## [Data excerpts]
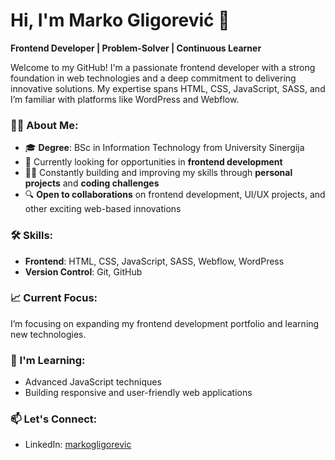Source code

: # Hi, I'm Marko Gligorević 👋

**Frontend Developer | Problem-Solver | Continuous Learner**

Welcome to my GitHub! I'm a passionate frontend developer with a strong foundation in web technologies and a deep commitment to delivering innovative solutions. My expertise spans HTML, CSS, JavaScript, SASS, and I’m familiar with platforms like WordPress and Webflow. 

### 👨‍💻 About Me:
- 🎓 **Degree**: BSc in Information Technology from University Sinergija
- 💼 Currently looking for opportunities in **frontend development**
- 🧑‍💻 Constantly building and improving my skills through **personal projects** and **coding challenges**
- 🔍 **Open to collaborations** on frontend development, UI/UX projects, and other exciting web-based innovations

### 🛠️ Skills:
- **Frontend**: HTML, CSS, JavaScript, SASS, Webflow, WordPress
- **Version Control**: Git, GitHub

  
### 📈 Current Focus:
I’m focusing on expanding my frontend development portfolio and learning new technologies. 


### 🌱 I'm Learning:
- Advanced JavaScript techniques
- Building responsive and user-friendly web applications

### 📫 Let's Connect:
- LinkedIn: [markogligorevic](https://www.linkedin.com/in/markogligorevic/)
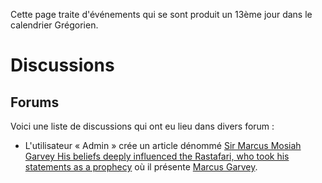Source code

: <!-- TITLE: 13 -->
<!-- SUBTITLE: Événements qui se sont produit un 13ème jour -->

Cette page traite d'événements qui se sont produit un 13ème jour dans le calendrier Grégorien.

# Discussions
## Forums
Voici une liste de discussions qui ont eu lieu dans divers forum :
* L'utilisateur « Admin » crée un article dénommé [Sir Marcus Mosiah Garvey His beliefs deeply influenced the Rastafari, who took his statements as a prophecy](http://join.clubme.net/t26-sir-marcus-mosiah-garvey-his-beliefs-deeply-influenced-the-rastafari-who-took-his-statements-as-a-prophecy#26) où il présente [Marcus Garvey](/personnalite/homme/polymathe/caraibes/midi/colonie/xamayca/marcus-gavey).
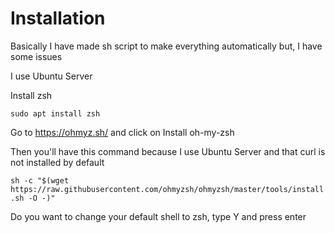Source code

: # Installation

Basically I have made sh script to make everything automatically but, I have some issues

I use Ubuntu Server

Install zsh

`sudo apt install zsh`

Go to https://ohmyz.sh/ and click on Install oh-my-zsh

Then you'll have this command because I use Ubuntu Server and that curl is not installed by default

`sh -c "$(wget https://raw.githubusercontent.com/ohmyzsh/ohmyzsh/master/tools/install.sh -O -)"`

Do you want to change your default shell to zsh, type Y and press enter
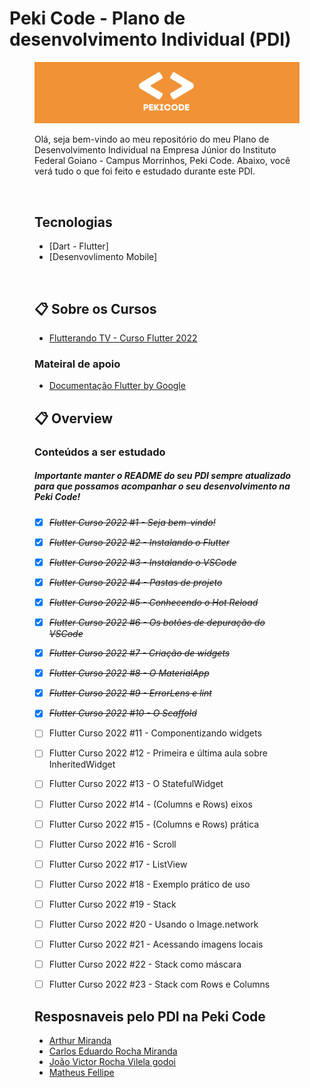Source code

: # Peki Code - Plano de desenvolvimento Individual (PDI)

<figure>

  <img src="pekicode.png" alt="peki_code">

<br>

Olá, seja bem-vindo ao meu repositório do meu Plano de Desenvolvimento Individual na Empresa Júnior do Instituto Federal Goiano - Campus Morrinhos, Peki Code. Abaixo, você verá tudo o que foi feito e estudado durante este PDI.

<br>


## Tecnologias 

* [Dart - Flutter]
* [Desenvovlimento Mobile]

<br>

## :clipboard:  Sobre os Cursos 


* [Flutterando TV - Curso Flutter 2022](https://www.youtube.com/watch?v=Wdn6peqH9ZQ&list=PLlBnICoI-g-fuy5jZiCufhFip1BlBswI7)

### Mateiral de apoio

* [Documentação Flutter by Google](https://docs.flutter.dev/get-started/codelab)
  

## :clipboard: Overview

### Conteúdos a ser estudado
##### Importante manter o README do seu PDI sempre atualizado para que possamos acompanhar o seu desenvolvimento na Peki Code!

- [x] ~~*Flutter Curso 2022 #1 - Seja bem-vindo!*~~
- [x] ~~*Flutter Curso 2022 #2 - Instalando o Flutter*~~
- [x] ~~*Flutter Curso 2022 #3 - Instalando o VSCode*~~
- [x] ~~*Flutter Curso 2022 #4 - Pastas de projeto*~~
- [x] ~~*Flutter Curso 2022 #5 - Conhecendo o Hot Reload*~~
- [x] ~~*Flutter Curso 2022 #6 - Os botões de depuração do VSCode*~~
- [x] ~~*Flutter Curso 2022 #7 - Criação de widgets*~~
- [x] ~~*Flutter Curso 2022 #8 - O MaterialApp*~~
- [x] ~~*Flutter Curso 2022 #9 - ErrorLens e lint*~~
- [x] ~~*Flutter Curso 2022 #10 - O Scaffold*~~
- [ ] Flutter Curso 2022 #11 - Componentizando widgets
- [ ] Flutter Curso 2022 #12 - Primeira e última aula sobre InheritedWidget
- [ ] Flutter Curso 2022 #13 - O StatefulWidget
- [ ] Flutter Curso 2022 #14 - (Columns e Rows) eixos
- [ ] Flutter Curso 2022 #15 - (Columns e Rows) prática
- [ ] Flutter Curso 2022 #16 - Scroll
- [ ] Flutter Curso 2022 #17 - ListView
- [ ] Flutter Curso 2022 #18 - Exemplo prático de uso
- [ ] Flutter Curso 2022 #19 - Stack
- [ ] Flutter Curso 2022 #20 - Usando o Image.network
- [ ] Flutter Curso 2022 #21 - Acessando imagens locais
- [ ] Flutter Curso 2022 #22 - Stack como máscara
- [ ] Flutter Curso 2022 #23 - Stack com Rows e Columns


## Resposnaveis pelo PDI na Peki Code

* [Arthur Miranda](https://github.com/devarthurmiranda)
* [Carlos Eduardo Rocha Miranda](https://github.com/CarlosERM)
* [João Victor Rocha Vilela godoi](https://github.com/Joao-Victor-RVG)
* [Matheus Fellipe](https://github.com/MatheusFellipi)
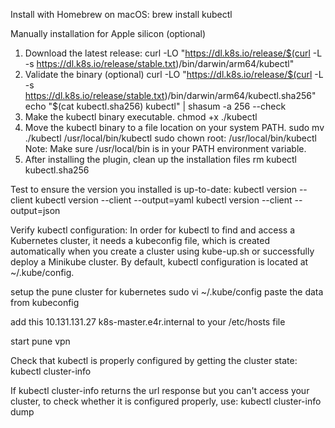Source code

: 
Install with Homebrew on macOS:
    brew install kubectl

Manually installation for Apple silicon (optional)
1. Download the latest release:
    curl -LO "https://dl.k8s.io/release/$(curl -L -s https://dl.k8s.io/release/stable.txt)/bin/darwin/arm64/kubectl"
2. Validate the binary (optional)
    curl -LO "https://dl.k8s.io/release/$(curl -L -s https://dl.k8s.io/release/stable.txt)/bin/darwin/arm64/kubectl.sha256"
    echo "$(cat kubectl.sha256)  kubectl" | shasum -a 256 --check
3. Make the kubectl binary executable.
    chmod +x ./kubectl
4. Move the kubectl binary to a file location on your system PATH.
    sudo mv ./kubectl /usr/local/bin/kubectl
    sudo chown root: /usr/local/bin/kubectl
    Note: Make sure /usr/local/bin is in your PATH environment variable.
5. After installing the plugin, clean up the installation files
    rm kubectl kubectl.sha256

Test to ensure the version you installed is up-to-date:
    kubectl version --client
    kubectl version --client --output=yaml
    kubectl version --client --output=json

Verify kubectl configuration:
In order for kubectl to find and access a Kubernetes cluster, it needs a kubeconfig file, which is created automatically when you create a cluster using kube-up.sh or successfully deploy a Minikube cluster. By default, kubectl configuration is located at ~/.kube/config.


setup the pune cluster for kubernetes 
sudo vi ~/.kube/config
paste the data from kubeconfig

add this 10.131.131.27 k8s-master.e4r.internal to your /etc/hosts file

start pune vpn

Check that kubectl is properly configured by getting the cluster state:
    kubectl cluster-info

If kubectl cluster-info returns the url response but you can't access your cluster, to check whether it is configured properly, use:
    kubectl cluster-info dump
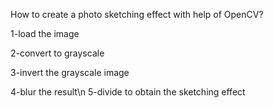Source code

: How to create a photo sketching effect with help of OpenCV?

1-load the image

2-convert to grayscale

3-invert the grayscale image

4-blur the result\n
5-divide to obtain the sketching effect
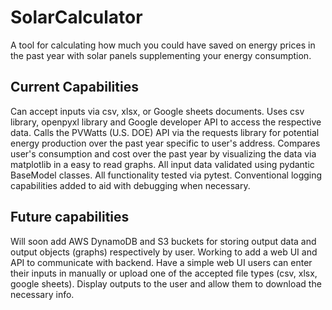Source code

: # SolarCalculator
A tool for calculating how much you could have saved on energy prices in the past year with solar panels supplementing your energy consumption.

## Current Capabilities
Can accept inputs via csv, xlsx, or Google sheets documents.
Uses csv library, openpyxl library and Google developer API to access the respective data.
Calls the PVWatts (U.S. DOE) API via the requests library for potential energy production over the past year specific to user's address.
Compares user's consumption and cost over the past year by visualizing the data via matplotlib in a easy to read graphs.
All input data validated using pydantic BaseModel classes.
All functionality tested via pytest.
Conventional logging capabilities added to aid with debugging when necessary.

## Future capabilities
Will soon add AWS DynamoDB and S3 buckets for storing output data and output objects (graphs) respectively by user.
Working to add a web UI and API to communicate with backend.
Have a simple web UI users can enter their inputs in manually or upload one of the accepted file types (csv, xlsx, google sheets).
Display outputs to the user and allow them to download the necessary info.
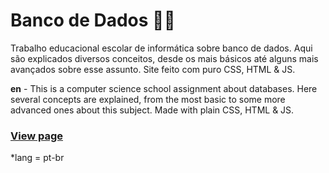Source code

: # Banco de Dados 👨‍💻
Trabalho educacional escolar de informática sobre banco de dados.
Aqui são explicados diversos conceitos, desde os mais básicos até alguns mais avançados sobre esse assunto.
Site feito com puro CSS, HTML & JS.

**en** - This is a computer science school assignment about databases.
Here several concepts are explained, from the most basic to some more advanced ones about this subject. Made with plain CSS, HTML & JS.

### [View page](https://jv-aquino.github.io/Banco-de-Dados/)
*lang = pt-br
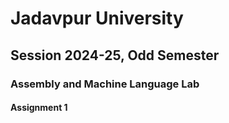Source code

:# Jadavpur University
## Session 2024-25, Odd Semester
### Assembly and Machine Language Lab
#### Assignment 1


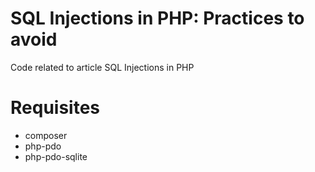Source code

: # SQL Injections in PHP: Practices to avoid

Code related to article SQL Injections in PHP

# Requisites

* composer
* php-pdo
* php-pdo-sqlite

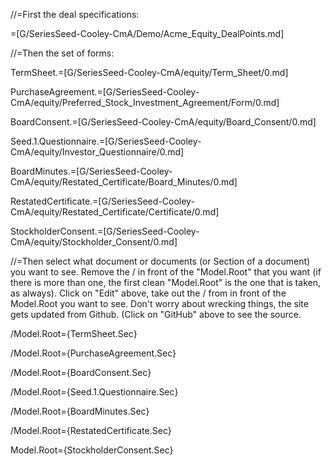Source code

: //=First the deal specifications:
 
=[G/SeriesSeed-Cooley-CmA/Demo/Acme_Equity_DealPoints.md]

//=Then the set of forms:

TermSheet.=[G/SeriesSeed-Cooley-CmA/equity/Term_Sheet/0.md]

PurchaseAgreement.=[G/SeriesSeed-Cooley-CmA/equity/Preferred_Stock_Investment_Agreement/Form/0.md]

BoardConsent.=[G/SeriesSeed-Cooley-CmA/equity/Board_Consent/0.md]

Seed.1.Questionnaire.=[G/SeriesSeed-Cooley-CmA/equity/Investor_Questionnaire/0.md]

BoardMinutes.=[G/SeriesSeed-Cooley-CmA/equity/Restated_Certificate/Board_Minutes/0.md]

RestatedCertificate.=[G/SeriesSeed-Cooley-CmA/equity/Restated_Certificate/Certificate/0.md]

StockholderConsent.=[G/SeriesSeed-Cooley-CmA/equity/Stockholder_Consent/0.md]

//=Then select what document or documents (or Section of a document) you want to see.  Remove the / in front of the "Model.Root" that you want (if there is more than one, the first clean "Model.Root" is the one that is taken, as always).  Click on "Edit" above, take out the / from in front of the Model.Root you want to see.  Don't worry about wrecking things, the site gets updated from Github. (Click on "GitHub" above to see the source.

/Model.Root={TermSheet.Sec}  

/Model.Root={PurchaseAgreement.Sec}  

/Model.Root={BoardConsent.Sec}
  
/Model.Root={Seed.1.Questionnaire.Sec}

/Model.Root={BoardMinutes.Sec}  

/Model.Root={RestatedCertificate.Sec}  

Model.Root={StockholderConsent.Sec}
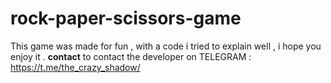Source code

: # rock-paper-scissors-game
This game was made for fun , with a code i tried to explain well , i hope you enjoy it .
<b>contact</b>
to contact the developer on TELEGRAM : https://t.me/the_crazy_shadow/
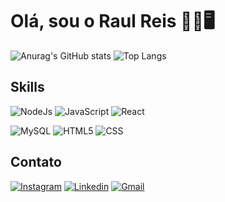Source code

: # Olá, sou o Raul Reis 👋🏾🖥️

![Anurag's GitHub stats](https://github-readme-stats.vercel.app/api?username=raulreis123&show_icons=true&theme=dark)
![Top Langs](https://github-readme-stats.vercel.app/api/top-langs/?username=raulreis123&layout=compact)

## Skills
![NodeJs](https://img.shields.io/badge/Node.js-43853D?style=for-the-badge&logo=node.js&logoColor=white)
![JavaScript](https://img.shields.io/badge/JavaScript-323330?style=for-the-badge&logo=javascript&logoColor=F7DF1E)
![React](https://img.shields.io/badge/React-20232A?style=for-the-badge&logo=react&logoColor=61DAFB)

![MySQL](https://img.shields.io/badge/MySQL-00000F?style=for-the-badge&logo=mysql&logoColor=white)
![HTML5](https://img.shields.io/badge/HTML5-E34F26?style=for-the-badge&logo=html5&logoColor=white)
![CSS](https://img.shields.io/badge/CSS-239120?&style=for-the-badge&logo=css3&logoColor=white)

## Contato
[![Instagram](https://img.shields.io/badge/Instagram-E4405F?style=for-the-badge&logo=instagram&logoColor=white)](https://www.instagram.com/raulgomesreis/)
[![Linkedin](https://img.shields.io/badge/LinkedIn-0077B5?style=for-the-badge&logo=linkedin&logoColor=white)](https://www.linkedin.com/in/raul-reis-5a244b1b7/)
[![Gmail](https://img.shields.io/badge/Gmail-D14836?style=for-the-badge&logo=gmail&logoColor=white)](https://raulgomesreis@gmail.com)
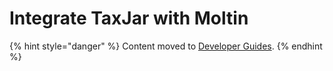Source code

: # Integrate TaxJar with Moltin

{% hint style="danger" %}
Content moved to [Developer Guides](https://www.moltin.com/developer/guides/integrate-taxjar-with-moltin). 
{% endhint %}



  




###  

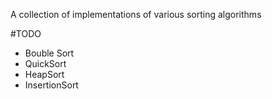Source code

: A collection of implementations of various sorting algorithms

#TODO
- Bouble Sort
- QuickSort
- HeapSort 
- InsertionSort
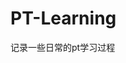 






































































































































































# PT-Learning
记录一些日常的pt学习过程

## [Exercise description]
Write out, word for word, the lines from the first line of the entries through the one containing "Go to https://ohmyz.sh/", both included. Leave out the pictures.

## [Solution for this problem]
Source code

: # Hi, I'm Marko Gligorević 👋

**Frontend Developer | Problem-Solver | Continuous Learner**

Welcome to my GitHub! I'm a passionate frontend developer with a strong foundation in web technologies and a deep commitment to delivering innovative solutions. My expertise spans HTML, CSS, JavaScript, SASS, and I’m familiar with platforms like WordPress and Webflow. 

### 👨‍💻 About Me:
- 🎓 **Degree**: BSc in Information Technology from University Sinergija
- 💼 Currently looking for opportunities in **frontend development**
- 🧑‍💻 Constantly building and improving my skills through **personal projects** and **coding challenges**
- 🔍 **Open to collaborations** on frontend development, UI/UX projects, and other exciting web-based innovations

### 🛠️ Skills:
- **Frontend**: HTML, CSS, JavaScript, SASS, Webflow, WordPress
- **Version Control**: Git, GitHub

  
### 📈 Current Focus:
I’m focusing on expanding my frontend development portfolio and learning new technologies. 


### 🌱 I'm Learning:
- Advanced JavaScript techniques
- Building responsive and user-friendly web applications

### 📫 Let's Connect:
- LinkedIn: [markogligorevic](https://www.linkedin.com/in/markogligorevic/)
Source code

: <!-- TITLE: 13 -->
<!-- SUBTITLE: Événements qui se sont produit un 13ème jour -->

Cette page traite d'événements qui se sont produit un 13ème jour dans le calendrier Grégorien.

# Discussions
## Forums
Voici une liste de discussions qui ont eu lieu dans divers forum :
* L'utilisateur « Admin » crée un article dénommé [Sir Marcus Mosiah Garvey His beliefs deeply influenced the Rastafari, who took his statements as a prophecy](http://join.clubme.net/t26-sir-marcus-mosiah-garvey-his-beliefs-deeply-influenced-the-rastafari-who-took-his-statements-as-a-prophecy#26) où il présente [Marcus Garvey](/personnalite/homme/polymathe/caraibes/midi/colonie/xamayca/marcus-gavey).
Source code

: # Installation

Basically I have made sh script to make everything automatically but, I have some issues

I use Ubuntu Server

Install zsh

`sudo apt install zsh`

Go to https://ohmyz.sh/ and click on Install oh-my-zsh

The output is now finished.